Listening to the Voices Behind the Voice: Developing a Profession-Specific Voice PROM for Vocally Intensive Occupations to Rethink Outcomes in ENT


Background:
Voice is central to identity, credibility, and livelihood in vocally intensive professions. For singers, actors, teachers, politicians, media broadcasters, clergy, lawyers, and call-centre professionals, even minor dysphonia can disrupt performance and professional stability. While advances in laryngoscopy and phonosurgery have refined structural outcomes, success in ENT practice continues to be defined largely by anatomical recovery rather than profession-specific functionality.

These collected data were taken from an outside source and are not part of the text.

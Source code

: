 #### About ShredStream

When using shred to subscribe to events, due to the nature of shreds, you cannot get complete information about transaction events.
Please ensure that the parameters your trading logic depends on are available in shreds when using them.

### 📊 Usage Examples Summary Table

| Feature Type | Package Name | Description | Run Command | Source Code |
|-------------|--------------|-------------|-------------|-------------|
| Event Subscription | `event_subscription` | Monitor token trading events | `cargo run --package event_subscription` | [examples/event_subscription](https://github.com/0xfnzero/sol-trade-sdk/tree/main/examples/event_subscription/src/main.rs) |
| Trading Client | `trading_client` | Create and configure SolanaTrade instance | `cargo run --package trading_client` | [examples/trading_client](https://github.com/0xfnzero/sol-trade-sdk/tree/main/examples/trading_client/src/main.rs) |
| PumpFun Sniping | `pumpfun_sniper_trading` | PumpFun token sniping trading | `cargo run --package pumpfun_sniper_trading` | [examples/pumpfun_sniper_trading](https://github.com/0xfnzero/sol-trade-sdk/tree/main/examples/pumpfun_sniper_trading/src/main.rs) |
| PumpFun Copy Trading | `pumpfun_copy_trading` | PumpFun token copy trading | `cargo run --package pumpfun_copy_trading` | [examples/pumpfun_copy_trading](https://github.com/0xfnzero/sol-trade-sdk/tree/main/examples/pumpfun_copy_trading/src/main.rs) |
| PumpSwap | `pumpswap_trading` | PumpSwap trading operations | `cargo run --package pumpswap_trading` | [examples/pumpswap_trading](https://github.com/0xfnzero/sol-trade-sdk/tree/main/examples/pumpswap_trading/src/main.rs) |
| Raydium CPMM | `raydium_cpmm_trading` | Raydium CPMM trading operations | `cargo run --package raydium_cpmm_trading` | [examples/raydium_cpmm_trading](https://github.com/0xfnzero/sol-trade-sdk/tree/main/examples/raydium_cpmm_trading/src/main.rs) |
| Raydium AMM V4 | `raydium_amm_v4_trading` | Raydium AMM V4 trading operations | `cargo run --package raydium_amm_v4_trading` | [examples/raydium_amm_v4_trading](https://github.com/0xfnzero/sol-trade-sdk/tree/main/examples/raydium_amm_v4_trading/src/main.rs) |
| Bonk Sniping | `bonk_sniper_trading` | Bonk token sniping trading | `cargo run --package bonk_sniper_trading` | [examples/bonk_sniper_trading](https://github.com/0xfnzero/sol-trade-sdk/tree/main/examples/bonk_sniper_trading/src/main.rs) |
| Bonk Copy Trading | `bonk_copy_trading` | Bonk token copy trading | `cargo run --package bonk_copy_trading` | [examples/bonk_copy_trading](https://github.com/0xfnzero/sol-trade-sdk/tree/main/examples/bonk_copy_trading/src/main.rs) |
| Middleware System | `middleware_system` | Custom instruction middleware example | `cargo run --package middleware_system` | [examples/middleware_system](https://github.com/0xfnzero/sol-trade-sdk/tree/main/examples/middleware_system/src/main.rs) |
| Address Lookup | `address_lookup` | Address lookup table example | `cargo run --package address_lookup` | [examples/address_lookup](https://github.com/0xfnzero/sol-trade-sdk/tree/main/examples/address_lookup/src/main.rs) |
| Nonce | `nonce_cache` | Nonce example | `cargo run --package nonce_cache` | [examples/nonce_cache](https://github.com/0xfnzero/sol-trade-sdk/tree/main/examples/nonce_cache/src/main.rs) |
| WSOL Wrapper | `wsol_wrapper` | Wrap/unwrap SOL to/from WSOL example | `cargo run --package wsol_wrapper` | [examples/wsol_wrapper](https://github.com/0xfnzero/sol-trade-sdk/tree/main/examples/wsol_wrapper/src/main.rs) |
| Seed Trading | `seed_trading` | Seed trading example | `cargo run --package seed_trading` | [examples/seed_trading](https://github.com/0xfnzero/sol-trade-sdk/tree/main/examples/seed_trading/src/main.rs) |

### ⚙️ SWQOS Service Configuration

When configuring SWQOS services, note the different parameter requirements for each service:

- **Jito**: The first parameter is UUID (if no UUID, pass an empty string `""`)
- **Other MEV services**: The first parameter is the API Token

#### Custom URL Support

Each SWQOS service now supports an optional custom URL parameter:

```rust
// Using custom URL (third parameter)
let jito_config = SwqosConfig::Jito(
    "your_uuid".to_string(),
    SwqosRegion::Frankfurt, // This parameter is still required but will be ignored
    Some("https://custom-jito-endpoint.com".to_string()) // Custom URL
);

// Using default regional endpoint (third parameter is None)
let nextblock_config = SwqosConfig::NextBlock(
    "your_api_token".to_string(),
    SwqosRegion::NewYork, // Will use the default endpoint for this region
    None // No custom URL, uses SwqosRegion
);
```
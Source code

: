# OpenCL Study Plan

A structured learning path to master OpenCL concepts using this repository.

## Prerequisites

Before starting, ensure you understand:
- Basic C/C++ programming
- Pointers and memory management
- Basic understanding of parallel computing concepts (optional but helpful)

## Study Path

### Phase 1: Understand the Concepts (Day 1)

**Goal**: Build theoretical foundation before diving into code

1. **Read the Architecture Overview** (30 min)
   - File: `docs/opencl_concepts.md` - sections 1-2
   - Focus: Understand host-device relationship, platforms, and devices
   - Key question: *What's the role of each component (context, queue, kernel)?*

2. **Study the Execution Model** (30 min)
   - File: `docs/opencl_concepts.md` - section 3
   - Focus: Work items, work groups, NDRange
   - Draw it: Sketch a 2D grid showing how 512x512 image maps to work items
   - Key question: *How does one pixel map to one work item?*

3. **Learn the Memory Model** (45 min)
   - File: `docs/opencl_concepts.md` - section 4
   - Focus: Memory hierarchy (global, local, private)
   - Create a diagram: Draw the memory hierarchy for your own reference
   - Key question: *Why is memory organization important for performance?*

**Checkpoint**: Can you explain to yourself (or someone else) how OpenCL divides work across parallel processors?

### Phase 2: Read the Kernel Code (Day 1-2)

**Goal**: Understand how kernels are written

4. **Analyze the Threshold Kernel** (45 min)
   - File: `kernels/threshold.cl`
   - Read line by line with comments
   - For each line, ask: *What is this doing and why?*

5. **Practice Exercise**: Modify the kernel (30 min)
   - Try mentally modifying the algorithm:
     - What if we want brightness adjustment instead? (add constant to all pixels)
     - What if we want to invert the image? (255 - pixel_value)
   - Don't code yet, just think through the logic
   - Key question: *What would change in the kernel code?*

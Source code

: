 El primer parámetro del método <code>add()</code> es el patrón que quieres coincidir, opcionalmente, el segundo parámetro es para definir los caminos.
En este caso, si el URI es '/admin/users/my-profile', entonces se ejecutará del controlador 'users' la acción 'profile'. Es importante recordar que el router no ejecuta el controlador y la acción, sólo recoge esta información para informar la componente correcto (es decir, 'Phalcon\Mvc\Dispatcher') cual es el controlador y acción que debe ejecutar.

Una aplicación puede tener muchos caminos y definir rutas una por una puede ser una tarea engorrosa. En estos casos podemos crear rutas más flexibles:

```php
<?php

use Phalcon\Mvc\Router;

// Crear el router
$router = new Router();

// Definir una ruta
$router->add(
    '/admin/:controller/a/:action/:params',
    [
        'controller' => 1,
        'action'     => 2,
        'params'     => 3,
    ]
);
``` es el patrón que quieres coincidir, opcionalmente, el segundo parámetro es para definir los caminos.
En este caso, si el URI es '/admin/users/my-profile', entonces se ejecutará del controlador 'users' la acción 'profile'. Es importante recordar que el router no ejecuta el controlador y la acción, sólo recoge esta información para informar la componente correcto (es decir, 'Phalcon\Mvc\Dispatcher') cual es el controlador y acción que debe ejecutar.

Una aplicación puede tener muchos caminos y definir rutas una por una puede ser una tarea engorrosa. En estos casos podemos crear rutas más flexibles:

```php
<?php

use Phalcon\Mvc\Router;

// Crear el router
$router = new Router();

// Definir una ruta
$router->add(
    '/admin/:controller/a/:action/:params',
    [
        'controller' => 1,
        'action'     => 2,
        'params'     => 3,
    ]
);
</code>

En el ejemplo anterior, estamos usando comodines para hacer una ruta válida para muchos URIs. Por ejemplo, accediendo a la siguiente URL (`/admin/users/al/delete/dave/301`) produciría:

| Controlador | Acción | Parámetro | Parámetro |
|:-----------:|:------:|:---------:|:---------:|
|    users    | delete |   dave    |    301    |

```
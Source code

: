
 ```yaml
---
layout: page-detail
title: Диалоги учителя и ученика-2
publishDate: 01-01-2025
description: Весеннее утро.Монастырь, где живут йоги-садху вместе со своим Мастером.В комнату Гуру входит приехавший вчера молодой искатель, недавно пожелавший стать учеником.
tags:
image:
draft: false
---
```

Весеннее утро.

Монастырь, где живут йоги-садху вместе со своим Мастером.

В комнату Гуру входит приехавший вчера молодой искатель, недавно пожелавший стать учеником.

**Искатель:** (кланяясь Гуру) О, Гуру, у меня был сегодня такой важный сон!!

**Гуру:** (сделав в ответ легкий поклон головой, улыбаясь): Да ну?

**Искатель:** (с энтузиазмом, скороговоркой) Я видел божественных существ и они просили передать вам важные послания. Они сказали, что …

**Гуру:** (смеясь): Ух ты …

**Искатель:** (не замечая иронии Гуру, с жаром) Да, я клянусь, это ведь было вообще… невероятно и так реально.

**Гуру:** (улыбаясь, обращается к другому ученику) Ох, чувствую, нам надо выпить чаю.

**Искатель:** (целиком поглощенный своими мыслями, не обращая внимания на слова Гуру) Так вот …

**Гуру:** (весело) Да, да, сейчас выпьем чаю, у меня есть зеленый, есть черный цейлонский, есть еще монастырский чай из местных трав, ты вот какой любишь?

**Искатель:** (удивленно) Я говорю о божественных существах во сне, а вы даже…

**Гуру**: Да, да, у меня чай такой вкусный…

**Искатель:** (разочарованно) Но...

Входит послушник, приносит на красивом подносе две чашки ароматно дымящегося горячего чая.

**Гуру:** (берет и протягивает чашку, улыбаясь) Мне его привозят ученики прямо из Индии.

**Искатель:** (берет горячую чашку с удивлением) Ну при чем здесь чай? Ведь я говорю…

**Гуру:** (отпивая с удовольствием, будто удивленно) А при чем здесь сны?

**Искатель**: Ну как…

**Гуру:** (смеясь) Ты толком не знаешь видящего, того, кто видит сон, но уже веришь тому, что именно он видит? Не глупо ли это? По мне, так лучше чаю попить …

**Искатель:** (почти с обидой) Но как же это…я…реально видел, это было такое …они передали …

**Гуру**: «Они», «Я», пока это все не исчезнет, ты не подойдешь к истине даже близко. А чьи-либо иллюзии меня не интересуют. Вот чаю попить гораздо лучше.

Existing voice-related patient-reported outcome measures (PROMs), such as the Voice Handicap Index (VHI) or Singing Voice Handicap Index (SVHI), fail to capture the occupational, emotional, and identity-based dimensions unique to diverse professional voice users.

Aim:
To explore and compare the lived experiences, challenges, and recovery expectations of eight professional voice user groups, and to design a new, Profession-Specific Voice PROM that reflects occupational realities and can be integrated into ENT voice care.

Methods:
A qualitative, comparative study was conducted using semi-structured interviews and a newly developed Profession-Specific Voice PROM. Participants included singers, actors, teachers, politicians, priests/clergy, media broadcasters (TV anchors and radio jockeys), lawyers, and call-centre professionals. Interviews were audio-recorded, transcribed verbatim, and analyzed thematically using Braun and Clarke’s framework. PROM items were derived from patient narratives to ensure content validity and clinical relevance.

Results:
Distinct expectations emerged across professions: singers and actors emphasized tonal finesse and artistic expression; teachers prioritized stamina; politicians and broadcasters valued clarity, authority, and rapid recovery; clergy sought ritual resonance and spiritual continuity; lawyers highlighted projection and credibility; call-centre professionals reported fatigue from continuous speaking in poor acoustic environments. Across all groups, dysphonia was perceived as a threat to identity, livelihood, and confidence.

Conclusion:
This is the first comparative qualitative study to design and propose a Profession-Specific Voice PROM incorporating eight vocally demanding occupations. It bridges the gap between stroboscopic recovery and professional performance, offering ENT surgeons a structured, patient-centred framework for individualized counseling, surgical decision-making, and outcome assessment in voice rehabilitation.

Keywords:
professional voice users, phonosurgery, qualitative study, patient-reported outcomes, profession-specific PROM, singers, actors, teachers, politicians, clergy, broadcasters, lawyers, call-centre professionals, ENT practice, voice rehabilitation.